Abstract

The Mahour base metal deposit is located northeast of Badroud in the middle of the Urumieh–Dokhtar magmatic arc in the Isfahan province of Iran. The main host rocks to the ores are Eocene volcanic and volcaniclastic rocks. Hypogene ore minerals constituting the main ore body are galena, sphalerite, pyrite, and chalcopyrite. In addition to gangue quartz, a variety of supergene minerals comprising gypsum, goethite, hematite, “limonite”, malachite, azurite, covellite, and chalcocite are also present; gangue minerals are quartz, barite, calcite, sericite, and chlorite. Silicification, intermediate argillic, and propylitic are the main wall-rock alteration types.
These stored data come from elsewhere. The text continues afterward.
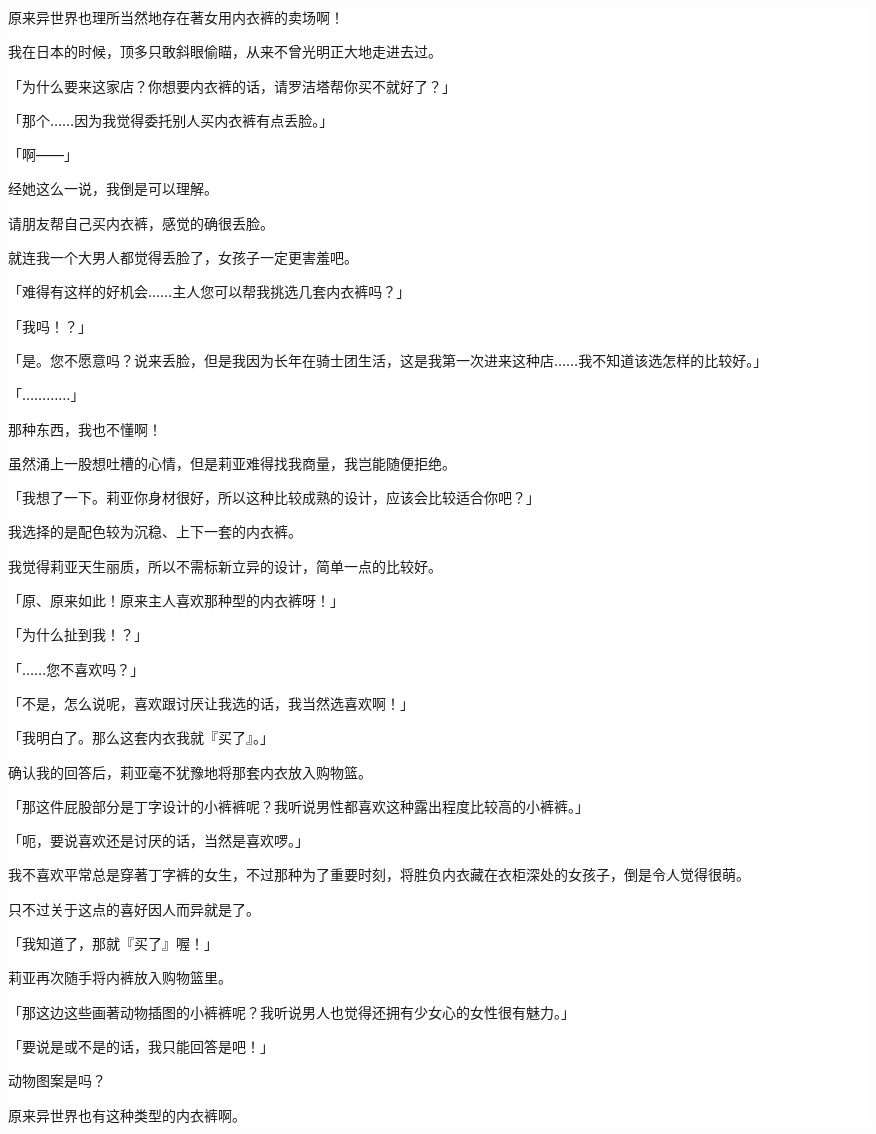 原来异世界也理所当然地存在著女用内衣裤的卖场啊！

我在日本的时候，顶多只敢斜眼偷瞄，从来不曾光明正大地走进去过。

「为什么要来这家店？你想要内衣裤的话，请罗洁塔帮你买不就好了？」

「那个……因为我觉得委托别人买内衣裤有点丢脸。」

「啊——」

经她这么一说，我倒是可以理解。

请朋友帮自己买内衣裤，感觉的确很丢脸。

就连我一个大男人都觉得丢脸了，女孩子一定更害羞吧。

「难得有这样的好机会……主人您可以帮我挑选几套内衣裤吗？」

「我吗！？」

「是。您不愿意吗？说来丢脸，但是我因为长年在骑士团生活，这是我第一次进来这种店……我不知道该选怎样的比较好。」

「…………」

那种东西，我也不懂啊！

虽然涌上一股想吐槽的心情，但是莉亚难得找我商量，我岂能随便拒绝。

「我想了一下。莉亚你身材很好，所以这种比较成熟的设计，应该会比较适合你吧？」

我选择的是配色较为沉稳、上下一套的内衣裤。

我觉得莉亚天生丽质，所以不需标新立异的设计，简单一点的比较好。

「原、原来如此！原来主人喜欢那种型的内衣裤呀！」

「为什么扯到我！？」

「……您不喜欢吗？」

「不是，怎么说呢，喜欢跟讨厌让我选的话，我当然选喜欢啊！」

「我明白了。那么这套内衣我就『买了』。」

确认我的回答后，莉亚毫不犹豫地将那套内衣放入购物篮。

「那这件屁股部分是丁字设计的小裤裤呢？我听说男性都喜欢这种露出程度比较高的小裤裤。」

「呃，要说喜欢还是讨厌的话，当然是喜欢啰。」

我不喜欢平常总是穿著丁字裤的女生，不过那种为了重要时刻，将胜负内衣藏在衣柜深处的女孩子，倒是令人觉得很萌。

只不过关于这点的喜好因人而异就是了。

「我知道了，那就『买了』喔！」

莉亚再次随手将内裤放入购物篮里。

「那这边这些画著动物插图的小裤裤呢？我听说男人也觉得还拥有少女心的女性很有魅力。」

「要说是或不是的话，我只能回答是吧！」

动物图案是吗？

原来异世界也有这种类型的内衣裤啊。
The presence of fluid inclusions with different vapor/liquid ratios in quartz and sphalerite could indicate a boiling process. The primary liquid-rich fluid inclusions suggest that the homogenization temperature was between 107 and 298 °C from fluids with salinities from 1.5 to 13.7 wt.% NaCl equiv. These data suggest that the ore-forming fluids were magmatic with a contribution from meteoric waters. The δ34S values of sulfides range from 1.9 to 3.4‰, those of barite range from 12.1 to 13.2‰, and those of gypsum range from 4.3 to 5.6‰. These data suggest that sulfur was mostly of magmatic origin with a minor contribution from sedimentary rocks. Our data suggest that the boiling of fluids formed an intermediate-sulfidation style of epithermal mineralization for the Mahour deposit.